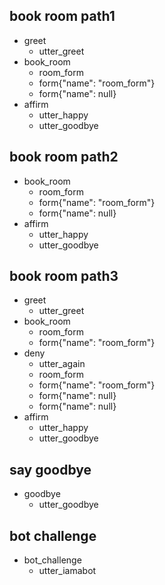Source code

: ## book room path1  
* greet
  - utter_greet
* book_room
    - room_form
    - form{"name": "room_form"}
    - form{"name": null}
* affirm
    - utter_happy
    - utter_goodbye

## book room path2  
* book_room
    - room_form
    - form{"name": "room_form"}
    - form{"name": null}
* affirm
    - utter_happy
    - utter_goodbye

## book room path3  
* greet
  - utter_greet
* book_room
    - room_form
    - form{"name": "room_form"}
* deny
    - utter_again
    - room_form
    - form{"name": "room_form"}
    - form{"name": null}
    - form{"name": null}
* affirm
    - utter_happy
    - utter_goodbye

## say goodbye
* goodbye
  - utter_goodbye

## bot challenge
* bot_challenge
  - utter_iamabot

Exercise =>
The listing is to be repeated word for word, with all pictures omitted.

The answer =>
Source code

: ## book room path1  
* greet
  - utter_greet
* book_room
    - room_form
    - form{"name": "room_form"}
    - form{"name": null}
* affirm
    - utter_happy
    - utter_goodbye

## book room path2  
* book_room
    - room_form
    - form{"name": "room_form"}
    - form{"name": null}
* affirm
    - utter_happy
    - utter_goodbye

## book room path3  
* greet
  - utter_greet
* book_room
    - room_form
    - form{"name": "room_form"}
* deny
    - utter_again
    - room_form
    - form{"name": "room_form"}
    - form{"name": null}
    - form{"name": null}
* affirm
    - utter_happy
    - utter_goodbye

## say goodbye
* goodbye
  - utter_goodbye

## bot challenge
* bot_challenge
  - utter_iamabot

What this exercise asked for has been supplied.